-- REQUIRED WORK --
Filter the entries for the word "need". Copy each line in which it occurs.

▬▬▬▬▬▬

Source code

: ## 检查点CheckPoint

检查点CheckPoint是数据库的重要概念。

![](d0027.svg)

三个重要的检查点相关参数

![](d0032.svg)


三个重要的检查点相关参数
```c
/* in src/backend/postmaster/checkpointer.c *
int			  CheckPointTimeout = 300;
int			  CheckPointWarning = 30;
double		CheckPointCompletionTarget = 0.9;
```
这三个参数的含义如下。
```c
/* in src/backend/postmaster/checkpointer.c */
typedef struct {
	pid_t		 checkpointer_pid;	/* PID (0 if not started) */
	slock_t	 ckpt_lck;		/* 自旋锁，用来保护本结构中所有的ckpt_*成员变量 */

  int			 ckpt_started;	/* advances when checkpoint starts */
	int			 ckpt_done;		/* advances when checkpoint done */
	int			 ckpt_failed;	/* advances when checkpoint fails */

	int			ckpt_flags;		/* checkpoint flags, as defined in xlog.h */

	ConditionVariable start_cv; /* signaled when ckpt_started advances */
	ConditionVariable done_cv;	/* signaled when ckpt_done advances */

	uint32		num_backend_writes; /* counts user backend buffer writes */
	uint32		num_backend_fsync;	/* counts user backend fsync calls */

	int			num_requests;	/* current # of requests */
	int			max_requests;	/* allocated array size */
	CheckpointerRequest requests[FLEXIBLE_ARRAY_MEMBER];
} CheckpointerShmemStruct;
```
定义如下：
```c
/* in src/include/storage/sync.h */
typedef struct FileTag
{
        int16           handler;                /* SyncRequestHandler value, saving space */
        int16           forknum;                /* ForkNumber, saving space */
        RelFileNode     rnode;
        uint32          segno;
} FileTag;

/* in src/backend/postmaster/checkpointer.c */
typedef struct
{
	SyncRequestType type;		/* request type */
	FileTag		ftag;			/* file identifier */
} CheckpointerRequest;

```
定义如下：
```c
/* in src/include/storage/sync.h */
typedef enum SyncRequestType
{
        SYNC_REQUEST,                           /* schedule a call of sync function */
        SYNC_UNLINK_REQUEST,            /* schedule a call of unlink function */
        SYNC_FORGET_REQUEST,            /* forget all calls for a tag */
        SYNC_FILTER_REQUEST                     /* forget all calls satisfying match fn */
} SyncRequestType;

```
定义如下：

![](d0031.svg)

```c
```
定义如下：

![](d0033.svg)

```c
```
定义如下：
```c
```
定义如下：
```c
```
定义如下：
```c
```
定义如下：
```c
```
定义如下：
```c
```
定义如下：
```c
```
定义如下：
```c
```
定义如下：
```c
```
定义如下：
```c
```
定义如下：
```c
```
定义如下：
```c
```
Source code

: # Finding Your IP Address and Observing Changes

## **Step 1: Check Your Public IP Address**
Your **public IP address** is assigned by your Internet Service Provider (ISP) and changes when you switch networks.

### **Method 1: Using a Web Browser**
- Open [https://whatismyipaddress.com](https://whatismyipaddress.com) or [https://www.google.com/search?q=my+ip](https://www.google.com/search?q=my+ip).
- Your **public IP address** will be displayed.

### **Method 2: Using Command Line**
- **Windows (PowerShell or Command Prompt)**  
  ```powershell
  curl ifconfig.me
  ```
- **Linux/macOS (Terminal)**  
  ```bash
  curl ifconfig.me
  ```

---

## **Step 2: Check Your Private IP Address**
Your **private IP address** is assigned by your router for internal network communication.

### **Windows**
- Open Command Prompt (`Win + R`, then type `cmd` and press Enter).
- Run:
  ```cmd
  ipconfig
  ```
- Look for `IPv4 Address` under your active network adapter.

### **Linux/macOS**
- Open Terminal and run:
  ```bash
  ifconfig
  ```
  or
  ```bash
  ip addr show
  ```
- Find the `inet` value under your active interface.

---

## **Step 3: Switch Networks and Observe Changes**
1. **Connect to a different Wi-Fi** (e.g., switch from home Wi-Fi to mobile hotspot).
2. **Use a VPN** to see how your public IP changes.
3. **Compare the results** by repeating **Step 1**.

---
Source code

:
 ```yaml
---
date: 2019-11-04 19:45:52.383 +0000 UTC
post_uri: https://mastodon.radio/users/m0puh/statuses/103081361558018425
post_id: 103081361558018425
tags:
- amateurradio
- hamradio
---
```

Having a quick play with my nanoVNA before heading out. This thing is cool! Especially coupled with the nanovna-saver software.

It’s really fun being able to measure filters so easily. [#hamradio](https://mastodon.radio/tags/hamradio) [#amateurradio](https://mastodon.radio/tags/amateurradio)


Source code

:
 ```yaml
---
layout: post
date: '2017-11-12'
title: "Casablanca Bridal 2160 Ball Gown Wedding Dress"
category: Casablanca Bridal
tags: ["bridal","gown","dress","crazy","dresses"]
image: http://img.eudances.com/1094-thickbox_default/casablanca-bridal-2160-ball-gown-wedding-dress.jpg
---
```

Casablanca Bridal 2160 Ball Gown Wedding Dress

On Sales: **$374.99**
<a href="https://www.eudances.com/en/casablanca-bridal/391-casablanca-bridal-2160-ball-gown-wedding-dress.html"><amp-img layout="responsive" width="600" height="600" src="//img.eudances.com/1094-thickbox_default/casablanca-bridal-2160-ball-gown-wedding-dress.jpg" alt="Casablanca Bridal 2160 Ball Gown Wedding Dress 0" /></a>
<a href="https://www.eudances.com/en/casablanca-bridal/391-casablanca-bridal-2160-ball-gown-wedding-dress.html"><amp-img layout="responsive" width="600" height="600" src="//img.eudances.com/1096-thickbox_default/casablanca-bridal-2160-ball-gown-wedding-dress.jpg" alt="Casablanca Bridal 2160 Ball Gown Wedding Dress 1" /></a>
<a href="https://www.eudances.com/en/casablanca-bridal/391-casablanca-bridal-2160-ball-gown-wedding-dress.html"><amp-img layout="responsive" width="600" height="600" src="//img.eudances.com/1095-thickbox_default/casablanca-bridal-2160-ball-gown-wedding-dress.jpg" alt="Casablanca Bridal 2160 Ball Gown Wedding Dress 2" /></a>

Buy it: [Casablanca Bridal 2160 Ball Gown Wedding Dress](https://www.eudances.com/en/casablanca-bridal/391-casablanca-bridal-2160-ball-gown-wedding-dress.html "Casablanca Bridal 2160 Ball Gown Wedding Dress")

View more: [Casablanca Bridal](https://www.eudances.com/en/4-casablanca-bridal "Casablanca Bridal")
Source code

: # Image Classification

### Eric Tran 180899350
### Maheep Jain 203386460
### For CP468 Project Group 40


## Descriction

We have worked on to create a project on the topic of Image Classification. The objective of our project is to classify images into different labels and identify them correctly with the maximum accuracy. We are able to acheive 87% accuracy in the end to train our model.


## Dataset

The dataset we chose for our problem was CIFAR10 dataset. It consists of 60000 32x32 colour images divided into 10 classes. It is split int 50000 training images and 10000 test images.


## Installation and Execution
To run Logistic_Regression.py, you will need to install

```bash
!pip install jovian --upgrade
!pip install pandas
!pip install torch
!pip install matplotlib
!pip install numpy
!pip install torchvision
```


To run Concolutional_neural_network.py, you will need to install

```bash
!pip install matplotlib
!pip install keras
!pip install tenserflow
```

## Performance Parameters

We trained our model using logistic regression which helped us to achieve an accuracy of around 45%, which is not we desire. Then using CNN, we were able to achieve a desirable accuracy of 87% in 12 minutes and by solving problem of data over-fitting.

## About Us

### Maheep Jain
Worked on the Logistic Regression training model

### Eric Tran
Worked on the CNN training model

▬▬▬▬▬▬

-- RESULT --
To run Logistic_Regression.py, you will need to install
To run Concolutional_neural_network.py, you will need to install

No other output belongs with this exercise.